BİRİNCİ BÖLÜM
Tek parti döneminde hazırlanan müfredat programlarında yer almadığı için, İlahiyat Fakülteleri ile İmam Hatip Liselerinde okutulan İslam Tarihi ders kitaplarında, Türklerin nasıl Müslüman olduklarına dair bilgiler yoktur.
Mesela Erciyes Üniversitesi İlahiyat Fakültesi’nde yıllarca İslam Tarihi derslerini okutan Emekli Öğretim Üyesi Yrd. Doç. Dr. Ahmet Vehbi Ecer’in yazdığı 2 Ciltlik ‘İslam Tarihi Dersleri’ isimli ders kitabının 1. Cildinde ‘Peygamber Efendimizin Dönemi’, 2. Cildinde ‘Dört Halife Dönemi’ anlatılır. Sonrası yoktur.

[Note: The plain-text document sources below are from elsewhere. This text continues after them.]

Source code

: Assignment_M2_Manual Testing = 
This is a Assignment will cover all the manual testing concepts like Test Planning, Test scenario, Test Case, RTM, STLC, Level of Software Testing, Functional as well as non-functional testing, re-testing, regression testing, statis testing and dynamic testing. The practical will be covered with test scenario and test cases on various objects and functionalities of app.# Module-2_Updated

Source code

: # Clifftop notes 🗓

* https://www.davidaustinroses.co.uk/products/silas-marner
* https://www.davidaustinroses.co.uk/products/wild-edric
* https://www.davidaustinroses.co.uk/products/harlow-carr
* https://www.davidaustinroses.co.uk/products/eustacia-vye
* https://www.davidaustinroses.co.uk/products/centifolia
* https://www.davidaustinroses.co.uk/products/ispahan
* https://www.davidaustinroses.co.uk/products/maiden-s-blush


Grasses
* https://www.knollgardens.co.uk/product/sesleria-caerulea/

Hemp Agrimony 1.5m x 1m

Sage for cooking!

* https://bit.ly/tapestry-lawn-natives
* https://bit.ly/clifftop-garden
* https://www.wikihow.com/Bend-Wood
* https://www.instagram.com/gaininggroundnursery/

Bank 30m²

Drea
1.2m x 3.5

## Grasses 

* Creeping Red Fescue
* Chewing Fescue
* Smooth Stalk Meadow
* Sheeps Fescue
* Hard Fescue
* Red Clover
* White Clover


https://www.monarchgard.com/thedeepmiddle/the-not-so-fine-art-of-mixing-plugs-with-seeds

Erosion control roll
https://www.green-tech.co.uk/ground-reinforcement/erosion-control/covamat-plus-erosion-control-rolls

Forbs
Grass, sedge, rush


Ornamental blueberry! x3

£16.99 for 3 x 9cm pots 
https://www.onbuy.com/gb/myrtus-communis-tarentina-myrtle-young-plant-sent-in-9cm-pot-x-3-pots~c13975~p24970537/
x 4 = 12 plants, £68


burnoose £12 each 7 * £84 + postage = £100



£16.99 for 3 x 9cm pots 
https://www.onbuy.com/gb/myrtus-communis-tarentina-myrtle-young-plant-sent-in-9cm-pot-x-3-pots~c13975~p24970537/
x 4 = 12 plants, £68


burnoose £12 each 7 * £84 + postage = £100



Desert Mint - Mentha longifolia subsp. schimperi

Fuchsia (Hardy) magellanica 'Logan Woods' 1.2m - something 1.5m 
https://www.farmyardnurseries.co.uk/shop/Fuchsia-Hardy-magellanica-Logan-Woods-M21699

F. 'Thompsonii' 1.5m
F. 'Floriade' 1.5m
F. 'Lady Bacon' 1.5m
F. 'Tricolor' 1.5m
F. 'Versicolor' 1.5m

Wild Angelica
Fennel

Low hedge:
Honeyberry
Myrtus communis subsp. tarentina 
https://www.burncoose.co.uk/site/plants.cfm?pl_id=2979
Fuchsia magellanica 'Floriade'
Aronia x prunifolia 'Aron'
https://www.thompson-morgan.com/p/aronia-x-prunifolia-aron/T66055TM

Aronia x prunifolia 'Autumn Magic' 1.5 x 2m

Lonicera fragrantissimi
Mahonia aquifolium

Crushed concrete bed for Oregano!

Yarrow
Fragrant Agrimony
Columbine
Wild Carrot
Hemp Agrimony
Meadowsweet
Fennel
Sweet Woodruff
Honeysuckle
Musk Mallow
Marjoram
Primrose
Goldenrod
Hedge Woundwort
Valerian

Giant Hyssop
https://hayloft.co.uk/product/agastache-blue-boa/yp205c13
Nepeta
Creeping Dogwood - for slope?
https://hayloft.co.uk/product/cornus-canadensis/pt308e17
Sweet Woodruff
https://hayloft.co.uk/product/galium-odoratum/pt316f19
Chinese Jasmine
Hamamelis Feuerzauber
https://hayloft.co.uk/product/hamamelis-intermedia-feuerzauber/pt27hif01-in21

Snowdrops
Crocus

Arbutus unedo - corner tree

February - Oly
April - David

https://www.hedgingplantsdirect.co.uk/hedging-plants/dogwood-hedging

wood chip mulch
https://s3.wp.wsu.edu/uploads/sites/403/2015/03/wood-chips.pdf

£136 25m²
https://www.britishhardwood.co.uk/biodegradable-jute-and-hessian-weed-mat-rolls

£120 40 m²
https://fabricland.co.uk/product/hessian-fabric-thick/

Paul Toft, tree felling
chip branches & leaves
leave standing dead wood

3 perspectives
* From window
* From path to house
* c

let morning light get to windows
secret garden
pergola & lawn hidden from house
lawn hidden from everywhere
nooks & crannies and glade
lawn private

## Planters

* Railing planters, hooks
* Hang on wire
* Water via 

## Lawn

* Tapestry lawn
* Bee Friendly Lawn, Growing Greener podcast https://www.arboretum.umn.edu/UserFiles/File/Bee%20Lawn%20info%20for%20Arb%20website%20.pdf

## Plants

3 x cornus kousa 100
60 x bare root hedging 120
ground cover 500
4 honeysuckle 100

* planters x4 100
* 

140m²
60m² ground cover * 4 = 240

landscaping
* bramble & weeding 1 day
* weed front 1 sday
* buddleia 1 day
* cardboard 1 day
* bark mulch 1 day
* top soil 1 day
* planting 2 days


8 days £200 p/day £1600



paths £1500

Ankara Üniversitesi İlahiyat Fakültesi Öğretim Üyesi Emekli Prof. Dr. Neşet Çağatay’ın Türk Tarih Kurumu Basımevi tarafından basılan ‘İslam Tarihi’ ve ‘İslam Ulusları ve Devletleri Tarihi’ isimli kitaplarında da Türklerin Müslümanlaşma süreci konusu yer almaz.
Bu eksiklik ve fâhiş hatâ bu dönemde giderilmez ise, hiçbir zaman giderilemeyecek demektir.
Tabiat gibi, tarih ilmi de boşluk kabul etmediği için, Türk-İslam bütünleşmesinden rahatsız olan art niyetli yazarlar, kirli bilgilerle boşluğu doldurmaya çalışmaktadırlar.
Onlara göre Türkler; zorla ve canlarını kurtarmak için Müslüman olmuşlardır. Zorlamalara karşı koyanlar ise katledilmiştir. Katledilenlerin sayısı 40.000’in üzerindedir. Esir alınanlarla savaşta ölenlerin sayısı 100.000’leri bulmaktadır. Bu bilgiler, 838-923 yılları arasında yaşayan Ebu Cafer Taberi’nin, 4 Ciltlik ‘Tarih-i Taberi’ isimli kitabında yer almaktadır. ‘Materyalist dünya görüşünü savunduklarını’ itiraf eden sözde ‘aydın’lar, bu kaynaktan aldıkları bilgilerle yetiniyorlar.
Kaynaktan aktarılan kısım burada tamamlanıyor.